**INSTRUCTIONS FOR THE TASK:**
Return a copy of every line in the records that includes the word "like".
++++ RECORDS SUPPLIED
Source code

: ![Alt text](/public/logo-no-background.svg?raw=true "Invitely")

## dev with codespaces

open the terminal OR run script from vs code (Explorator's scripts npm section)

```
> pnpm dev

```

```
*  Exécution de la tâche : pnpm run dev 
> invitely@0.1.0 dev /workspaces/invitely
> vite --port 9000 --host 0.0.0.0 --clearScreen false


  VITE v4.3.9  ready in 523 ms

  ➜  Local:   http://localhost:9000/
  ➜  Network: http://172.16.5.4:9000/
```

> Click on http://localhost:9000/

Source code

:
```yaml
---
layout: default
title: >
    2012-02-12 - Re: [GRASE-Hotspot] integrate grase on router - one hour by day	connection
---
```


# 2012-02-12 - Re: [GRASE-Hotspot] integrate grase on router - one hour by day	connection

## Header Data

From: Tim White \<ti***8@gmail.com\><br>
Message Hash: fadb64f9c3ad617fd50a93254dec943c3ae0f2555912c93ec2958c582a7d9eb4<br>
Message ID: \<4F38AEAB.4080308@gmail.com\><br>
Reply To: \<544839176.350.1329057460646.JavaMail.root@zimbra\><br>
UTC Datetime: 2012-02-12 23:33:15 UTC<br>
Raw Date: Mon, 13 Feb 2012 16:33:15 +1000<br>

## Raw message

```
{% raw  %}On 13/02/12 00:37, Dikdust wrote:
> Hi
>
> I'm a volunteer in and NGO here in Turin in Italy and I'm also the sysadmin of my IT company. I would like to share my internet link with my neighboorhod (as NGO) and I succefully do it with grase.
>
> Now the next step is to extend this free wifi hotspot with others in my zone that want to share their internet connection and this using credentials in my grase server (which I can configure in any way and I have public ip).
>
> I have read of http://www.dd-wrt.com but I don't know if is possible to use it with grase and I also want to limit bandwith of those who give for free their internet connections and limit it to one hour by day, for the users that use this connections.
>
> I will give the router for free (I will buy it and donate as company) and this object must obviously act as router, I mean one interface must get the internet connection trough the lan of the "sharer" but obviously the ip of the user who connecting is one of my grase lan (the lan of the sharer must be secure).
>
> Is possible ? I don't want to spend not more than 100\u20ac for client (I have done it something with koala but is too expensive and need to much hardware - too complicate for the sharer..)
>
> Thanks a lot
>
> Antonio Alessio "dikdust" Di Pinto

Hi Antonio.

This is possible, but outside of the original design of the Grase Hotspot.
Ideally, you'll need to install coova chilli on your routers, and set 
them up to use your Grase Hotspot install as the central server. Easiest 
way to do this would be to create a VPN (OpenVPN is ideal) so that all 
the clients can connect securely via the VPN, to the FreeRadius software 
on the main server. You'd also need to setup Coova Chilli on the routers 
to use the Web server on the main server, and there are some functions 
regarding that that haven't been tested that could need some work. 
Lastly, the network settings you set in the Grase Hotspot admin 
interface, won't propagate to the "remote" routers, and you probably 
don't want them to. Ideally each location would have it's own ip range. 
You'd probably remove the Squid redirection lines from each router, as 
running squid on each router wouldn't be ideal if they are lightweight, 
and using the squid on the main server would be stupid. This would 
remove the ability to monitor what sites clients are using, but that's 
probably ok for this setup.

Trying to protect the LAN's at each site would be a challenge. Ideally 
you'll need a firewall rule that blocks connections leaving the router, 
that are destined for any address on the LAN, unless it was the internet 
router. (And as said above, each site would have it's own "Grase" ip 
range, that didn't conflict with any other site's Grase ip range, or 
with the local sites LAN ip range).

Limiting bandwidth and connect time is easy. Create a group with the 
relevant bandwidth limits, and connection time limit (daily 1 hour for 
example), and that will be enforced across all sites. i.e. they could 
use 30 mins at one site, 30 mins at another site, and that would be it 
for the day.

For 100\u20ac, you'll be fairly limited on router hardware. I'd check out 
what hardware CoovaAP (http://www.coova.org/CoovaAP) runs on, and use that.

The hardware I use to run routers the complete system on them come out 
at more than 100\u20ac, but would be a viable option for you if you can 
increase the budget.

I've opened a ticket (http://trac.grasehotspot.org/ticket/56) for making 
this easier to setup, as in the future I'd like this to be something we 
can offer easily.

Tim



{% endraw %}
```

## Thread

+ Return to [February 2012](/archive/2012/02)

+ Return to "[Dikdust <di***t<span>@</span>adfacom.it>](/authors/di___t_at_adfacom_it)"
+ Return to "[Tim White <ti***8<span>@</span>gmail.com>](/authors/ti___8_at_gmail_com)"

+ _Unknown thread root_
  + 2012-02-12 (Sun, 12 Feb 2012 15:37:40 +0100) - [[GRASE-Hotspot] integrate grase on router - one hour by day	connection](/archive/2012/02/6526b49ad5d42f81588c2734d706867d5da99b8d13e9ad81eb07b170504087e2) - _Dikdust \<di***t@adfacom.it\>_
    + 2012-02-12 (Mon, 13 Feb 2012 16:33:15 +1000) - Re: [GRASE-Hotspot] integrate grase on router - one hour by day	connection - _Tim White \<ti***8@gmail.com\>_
++++++++
**SOLUTION TO THIS EXERCISE:**
> I'm a volunteer in and NGO here in Turin in Italy and I'm also the sysadmin of my IT company. I would like to share my internet link with my neighboorhod (as NGO) and I succefully do it with grase.
this easier to setup, as in the future I'd like this to be something we 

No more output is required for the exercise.